[The task]
For the entries below, report every line that includes the word "started".

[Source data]

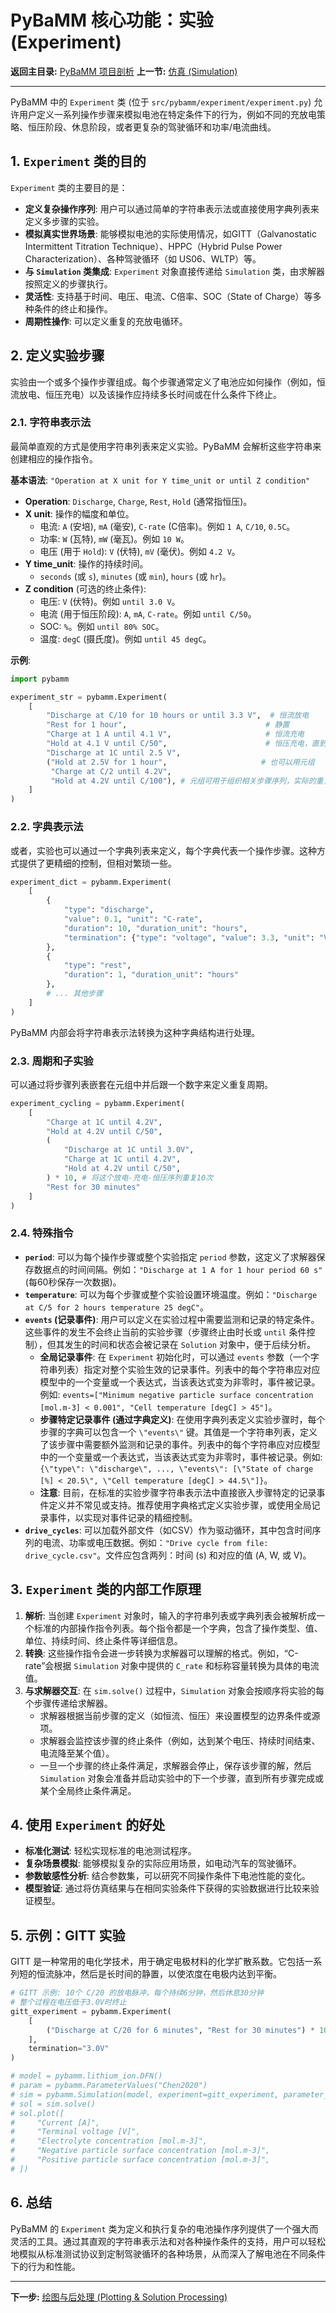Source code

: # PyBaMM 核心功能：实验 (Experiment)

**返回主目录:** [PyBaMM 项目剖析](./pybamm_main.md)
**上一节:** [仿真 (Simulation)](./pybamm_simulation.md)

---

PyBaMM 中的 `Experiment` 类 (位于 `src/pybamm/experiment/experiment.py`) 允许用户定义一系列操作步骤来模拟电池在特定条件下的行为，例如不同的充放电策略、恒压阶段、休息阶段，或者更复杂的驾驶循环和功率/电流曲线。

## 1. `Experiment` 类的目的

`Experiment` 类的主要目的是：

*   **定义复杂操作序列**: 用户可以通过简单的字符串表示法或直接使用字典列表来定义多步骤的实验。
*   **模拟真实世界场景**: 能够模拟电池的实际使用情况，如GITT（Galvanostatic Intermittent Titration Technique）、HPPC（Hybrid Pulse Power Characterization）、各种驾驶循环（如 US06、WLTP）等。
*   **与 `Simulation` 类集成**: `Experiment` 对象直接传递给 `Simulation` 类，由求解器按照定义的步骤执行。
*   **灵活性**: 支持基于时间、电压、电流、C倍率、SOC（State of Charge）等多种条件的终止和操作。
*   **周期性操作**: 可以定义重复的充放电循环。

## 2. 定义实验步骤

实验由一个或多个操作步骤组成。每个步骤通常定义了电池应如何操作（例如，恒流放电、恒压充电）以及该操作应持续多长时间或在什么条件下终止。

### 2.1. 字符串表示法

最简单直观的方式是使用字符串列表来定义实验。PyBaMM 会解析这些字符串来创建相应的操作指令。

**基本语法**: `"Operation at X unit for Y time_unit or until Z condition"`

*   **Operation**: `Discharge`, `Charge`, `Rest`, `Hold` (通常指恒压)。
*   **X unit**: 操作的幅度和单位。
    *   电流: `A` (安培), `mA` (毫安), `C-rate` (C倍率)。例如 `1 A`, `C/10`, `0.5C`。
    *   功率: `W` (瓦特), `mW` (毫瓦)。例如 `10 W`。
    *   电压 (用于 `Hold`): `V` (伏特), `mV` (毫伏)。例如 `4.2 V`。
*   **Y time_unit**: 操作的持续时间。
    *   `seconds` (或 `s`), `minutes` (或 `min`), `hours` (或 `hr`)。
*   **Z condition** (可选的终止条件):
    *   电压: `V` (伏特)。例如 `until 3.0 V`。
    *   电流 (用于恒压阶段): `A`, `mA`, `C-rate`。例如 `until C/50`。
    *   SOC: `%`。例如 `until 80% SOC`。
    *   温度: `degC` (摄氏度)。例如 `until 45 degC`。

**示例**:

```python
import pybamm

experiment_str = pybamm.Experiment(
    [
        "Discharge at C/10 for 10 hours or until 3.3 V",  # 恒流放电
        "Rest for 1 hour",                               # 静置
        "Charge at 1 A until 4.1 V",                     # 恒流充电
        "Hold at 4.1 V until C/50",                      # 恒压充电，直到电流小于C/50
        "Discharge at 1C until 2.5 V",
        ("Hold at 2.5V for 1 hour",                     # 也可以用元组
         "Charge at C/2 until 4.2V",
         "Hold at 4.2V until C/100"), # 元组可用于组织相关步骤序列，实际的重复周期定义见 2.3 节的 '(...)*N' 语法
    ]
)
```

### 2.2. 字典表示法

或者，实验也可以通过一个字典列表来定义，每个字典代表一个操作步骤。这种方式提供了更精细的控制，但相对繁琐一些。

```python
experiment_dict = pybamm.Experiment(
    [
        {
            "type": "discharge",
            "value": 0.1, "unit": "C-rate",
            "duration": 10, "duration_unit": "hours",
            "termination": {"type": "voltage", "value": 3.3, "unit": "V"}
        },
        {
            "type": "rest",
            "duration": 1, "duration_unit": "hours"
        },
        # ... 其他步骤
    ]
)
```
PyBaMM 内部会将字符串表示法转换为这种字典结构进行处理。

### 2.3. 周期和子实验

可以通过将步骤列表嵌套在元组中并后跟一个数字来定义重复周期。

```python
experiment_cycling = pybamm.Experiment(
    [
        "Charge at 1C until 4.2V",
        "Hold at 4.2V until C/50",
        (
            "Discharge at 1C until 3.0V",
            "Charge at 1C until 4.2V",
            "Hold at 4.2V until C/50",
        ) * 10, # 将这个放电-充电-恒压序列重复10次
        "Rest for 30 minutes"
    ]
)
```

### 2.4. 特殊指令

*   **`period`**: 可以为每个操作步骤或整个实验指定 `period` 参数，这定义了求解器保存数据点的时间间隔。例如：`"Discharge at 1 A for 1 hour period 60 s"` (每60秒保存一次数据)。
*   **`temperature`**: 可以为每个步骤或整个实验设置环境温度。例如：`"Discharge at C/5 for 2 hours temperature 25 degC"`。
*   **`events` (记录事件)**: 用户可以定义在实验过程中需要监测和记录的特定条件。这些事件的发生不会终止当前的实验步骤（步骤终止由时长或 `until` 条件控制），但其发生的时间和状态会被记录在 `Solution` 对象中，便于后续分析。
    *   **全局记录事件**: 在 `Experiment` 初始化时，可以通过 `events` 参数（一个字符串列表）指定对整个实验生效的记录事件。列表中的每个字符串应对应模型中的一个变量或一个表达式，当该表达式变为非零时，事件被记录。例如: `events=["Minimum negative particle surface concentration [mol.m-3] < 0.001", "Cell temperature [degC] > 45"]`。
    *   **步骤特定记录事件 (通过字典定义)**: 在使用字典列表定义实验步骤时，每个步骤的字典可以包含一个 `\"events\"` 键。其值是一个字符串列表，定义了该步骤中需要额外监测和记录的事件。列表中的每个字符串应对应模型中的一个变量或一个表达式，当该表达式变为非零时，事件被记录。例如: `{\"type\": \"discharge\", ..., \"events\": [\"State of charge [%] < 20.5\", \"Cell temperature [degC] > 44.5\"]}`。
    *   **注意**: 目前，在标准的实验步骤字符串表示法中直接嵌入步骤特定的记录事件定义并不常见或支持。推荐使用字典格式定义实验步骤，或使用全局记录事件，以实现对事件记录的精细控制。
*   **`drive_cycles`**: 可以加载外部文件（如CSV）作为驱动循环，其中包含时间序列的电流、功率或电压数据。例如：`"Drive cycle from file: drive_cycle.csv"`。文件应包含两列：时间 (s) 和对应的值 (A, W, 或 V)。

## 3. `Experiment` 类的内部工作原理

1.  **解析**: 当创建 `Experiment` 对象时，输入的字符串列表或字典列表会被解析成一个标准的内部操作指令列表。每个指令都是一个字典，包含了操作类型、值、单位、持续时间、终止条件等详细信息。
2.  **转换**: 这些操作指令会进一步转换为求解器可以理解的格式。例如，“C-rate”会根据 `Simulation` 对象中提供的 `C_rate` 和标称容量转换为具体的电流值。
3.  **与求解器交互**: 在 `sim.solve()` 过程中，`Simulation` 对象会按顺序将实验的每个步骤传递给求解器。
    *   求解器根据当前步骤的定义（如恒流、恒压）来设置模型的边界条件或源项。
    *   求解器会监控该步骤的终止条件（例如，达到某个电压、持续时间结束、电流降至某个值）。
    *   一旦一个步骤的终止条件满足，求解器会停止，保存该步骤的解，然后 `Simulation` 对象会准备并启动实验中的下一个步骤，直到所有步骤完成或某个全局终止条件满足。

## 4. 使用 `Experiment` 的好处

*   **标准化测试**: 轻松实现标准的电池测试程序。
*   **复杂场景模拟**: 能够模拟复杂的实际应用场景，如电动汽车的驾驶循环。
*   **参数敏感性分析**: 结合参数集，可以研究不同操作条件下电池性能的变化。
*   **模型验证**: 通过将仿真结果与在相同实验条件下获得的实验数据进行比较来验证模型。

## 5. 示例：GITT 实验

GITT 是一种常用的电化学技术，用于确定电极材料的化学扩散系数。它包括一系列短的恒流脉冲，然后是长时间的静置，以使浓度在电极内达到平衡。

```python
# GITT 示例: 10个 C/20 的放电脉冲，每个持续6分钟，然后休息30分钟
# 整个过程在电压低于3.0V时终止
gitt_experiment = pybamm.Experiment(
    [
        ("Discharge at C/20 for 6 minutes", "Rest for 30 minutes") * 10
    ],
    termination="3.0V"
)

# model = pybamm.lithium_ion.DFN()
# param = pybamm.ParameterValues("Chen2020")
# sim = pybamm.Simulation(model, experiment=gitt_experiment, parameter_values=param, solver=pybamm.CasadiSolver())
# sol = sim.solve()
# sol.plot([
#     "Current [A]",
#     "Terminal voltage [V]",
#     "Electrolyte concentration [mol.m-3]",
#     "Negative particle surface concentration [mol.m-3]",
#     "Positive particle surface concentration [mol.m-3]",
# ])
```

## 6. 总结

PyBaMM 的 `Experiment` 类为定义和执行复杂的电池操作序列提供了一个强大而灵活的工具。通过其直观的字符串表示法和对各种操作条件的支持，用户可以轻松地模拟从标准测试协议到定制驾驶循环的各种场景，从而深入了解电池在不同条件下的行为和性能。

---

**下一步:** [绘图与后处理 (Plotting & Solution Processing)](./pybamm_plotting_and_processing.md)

==

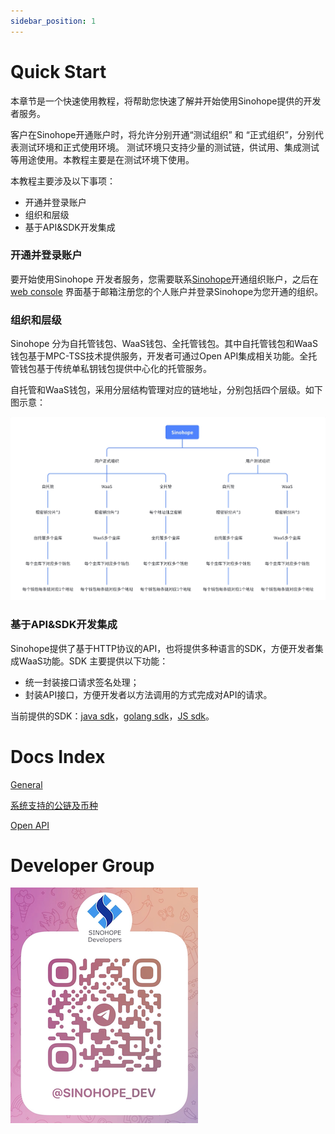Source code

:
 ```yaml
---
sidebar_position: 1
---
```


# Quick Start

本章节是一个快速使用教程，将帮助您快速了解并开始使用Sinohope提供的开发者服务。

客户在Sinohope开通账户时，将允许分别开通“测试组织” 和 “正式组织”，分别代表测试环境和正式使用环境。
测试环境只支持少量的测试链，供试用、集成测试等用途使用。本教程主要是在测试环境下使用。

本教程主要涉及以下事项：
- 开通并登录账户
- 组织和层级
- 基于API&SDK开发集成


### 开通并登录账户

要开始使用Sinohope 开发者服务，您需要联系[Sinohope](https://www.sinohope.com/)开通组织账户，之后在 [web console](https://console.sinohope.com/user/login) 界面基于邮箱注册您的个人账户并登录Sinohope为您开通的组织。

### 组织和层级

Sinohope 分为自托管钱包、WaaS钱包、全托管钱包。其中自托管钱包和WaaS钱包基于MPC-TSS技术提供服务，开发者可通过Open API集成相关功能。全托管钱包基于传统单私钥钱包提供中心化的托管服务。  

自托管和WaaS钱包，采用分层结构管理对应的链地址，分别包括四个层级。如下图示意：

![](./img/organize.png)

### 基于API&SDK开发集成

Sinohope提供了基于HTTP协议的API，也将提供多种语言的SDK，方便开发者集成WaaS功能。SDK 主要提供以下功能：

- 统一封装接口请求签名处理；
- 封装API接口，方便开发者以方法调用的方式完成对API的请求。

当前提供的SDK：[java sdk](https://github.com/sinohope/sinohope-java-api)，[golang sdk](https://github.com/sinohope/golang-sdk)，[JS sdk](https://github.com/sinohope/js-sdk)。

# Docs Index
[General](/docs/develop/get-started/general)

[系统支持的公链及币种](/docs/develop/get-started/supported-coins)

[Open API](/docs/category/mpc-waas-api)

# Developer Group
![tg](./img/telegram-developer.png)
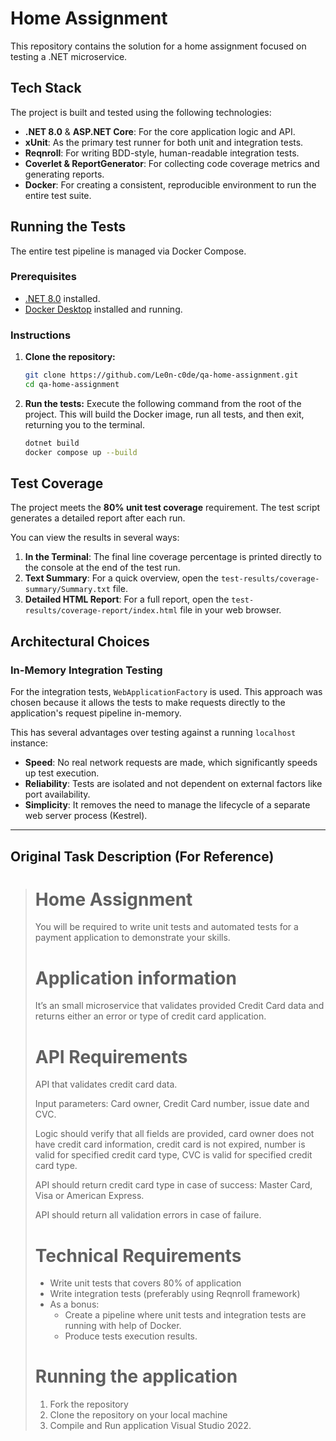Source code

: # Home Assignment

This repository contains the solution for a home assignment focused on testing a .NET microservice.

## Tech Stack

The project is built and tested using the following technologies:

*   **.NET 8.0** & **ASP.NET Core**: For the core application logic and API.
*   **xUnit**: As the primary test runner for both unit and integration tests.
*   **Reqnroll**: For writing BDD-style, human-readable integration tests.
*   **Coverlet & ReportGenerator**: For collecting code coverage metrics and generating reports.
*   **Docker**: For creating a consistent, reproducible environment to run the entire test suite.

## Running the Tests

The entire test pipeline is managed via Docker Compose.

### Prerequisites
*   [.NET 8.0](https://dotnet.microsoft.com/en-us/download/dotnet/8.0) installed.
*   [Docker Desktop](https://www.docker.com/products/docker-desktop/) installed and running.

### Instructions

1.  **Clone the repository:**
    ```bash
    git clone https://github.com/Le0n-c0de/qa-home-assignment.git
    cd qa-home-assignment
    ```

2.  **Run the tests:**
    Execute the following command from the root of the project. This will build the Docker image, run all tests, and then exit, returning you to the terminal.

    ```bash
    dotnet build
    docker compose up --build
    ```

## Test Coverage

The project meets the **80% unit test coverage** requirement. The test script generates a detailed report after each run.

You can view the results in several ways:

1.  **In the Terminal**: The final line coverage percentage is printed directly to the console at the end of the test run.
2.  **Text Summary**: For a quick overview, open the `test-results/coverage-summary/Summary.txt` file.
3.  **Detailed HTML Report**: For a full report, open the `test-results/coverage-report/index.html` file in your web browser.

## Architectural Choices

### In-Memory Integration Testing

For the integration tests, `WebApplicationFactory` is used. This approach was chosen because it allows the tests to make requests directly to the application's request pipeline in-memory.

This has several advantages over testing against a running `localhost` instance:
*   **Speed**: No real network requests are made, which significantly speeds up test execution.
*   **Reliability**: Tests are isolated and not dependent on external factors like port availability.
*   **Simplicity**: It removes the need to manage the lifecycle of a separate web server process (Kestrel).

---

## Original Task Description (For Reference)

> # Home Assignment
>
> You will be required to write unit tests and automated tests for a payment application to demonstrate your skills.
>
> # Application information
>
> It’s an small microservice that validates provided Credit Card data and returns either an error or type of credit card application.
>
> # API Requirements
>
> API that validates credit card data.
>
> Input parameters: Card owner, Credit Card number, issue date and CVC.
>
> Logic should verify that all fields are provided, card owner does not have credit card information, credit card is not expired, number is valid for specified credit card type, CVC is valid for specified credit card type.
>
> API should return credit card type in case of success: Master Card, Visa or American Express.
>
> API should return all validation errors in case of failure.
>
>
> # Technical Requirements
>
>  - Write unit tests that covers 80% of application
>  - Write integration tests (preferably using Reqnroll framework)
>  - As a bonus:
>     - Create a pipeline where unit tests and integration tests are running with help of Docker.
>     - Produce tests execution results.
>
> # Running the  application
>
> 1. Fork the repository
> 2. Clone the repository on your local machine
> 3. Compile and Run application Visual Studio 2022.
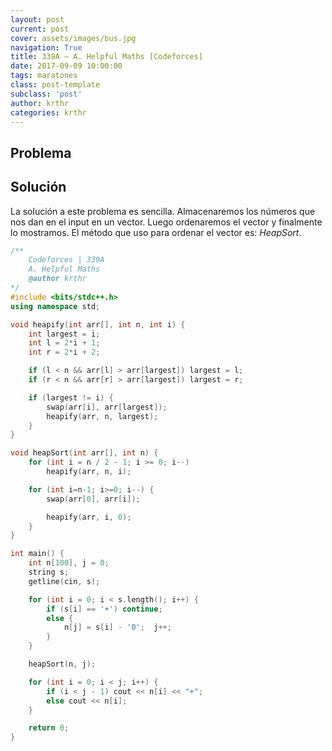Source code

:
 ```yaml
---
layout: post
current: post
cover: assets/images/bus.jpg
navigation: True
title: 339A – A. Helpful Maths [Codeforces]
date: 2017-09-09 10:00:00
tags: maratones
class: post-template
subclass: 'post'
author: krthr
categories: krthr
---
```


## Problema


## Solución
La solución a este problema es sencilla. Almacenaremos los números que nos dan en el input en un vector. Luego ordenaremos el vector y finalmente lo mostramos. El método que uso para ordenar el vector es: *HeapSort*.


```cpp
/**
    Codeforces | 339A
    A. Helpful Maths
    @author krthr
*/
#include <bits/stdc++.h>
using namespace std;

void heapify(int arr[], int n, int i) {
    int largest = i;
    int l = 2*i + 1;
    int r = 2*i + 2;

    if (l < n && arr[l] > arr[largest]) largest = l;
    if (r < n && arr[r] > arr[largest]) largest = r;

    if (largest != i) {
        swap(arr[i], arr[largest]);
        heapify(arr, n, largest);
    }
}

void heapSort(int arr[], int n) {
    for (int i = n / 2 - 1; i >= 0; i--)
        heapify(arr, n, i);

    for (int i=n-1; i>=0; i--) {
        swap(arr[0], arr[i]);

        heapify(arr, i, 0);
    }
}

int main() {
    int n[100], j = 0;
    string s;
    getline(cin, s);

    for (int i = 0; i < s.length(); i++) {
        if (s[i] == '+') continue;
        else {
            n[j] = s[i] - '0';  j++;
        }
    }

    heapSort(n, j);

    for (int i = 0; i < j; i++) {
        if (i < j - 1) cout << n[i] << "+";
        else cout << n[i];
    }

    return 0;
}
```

[Output of the exercise]
[General](/docs/develop/get-started/general)
[系统支持的公链及币种](/docs/develop/get-started/supported-coins)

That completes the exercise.